Entries taken from a collection:
- - - - - - -

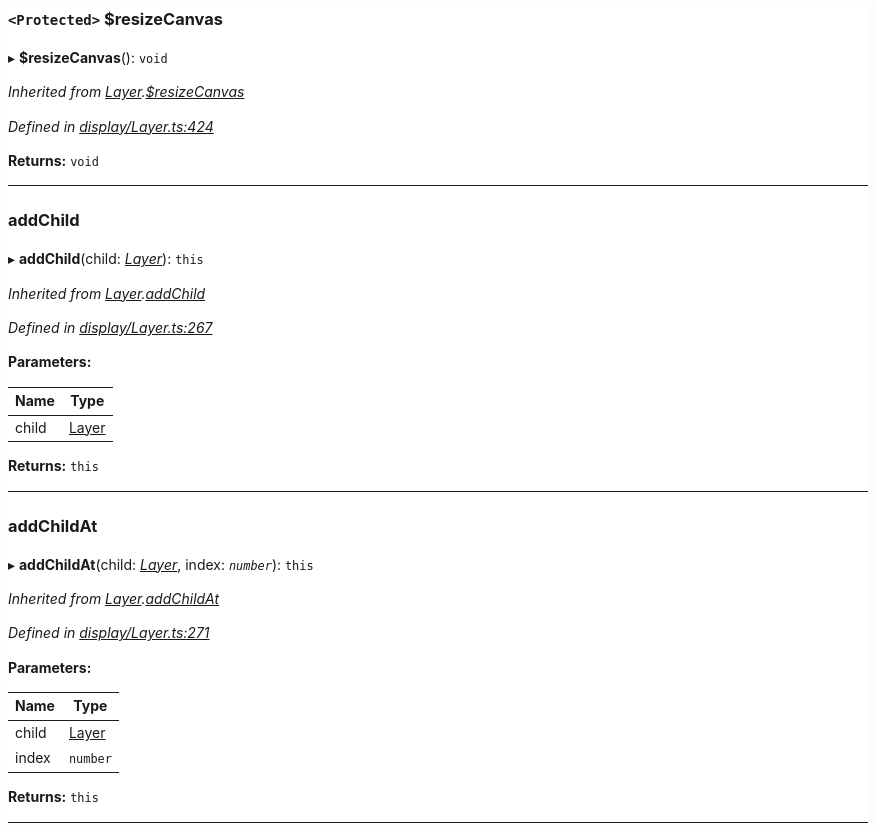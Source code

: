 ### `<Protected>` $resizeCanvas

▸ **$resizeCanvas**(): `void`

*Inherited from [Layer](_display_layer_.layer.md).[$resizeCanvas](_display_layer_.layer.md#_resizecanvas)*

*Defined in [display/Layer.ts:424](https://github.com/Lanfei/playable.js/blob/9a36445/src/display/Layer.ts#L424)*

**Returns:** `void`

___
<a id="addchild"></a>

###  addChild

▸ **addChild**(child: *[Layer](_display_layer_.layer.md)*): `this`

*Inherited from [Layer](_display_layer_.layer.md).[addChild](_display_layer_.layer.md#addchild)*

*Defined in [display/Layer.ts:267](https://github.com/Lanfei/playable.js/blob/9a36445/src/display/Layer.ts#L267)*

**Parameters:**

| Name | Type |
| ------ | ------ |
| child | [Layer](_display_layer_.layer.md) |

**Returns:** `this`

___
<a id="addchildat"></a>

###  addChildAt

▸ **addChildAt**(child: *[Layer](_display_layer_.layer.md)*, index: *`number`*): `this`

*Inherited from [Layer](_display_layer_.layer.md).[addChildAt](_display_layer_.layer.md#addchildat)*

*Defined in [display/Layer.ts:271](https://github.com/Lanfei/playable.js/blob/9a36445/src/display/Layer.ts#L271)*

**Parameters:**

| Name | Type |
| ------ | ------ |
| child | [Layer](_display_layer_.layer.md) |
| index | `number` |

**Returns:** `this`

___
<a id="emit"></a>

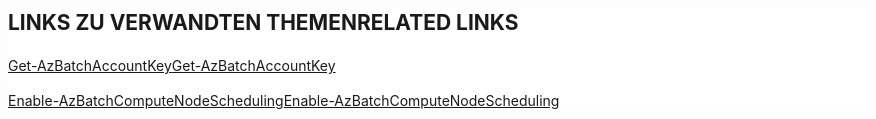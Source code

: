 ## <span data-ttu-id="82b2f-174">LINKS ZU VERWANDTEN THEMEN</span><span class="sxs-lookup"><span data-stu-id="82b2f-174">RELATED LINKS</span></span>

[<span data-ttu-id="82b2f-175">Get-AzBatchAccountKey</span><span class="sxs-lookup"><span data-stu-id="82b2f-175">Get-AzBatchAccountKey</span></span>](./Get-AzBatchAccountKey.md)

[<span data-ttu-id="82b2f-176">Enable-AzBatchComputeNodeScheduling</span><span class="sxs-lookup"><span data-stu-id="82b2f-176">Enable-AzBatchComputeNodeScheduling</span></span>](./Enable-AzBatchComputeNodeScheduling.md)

- - - - - - -

Pictures aside, give the data again exactly as it appears.

▶ **Response**
Source code

: ### `<Protected>` $resizeCanvas

▸ **$resizeCanvas**(): `void`

*Inherited from [Layer](_display_layer_.layer.md).[$resizeCanvas](_display_layer_.layer.md#_resizecanvas)*

*Defined in [display/Layer.ts:424](https://github.com/Lanfei/playable.js/blob/9a36445/src/display/Layer.ts#L424)*

**Returns:** `void`

___
<a id="addchild"></a>

###  addChild

▸ **addChild**(child: *[Layer](_display_layer_.layer.md)*): `this`

*Inherited from [Layer](_display_layer_.layer.md).[addChild](_display_layer_.layer.md#addchild)*

*Defined in [display/Layer.ts:267](https://github.com/Lanfei/playable.js/blob/9a36445/src/display/Layer.ts#L267)*

**Parameters:**

| Name | Type |
| ------ | ------ |
| child | [Layer](_display_layer_.layer.md) |

**Returns:** `this`

___
<a id="addchildat"></a>

###  addChildAt

▸ **addChildAt**(child: *[Layer](_display_layer_.layer.md)*, index: *`number`*): `this`

*Inherited from [Layer](_display_layer_.layer.md).[addChildAt](_display_layer_.layer.md#addchildat)*

*Defined in [display/Layer.ts:271](https://github.com/Lanfei/playable.js/blob/9a36445/src/display/Layer.ts#L271)*

**Parameters:**

| Name | Type |
| ------ | ------ |
| child | [Layer](_display_layer_.layer.md) |
| index | `number` |

**Returns:** `this`

___
<a id="emit"></a>

Source code

: ## <span data-ttu-id="82b2f-174">LINKS ZU VERWANDTEN THEMEN</span><span class="sxs-lookup"><span data-stu-id="82b2f-174">RELATED LINKS</span></span>

[<span data-ttu-id="82b2f-175">Get-AzBatchAccountKey</span><span class="sxs-lookup"><span data-stu-id="82b2f-175">Get-AzBatchAccountKey</span></span>](./Get-AzBatchAccountKey.md)

[<span data-ttu-id="82b2f-176">Enable-AzBatchComputeNodeScheduling</span><span class="sxs-lookup"><span data-stu-id="82b2f-176">Enable-AzBatchComputeNodeScheduling</span></span>](./Enable-AzBatchComputeNodeScheduling.md)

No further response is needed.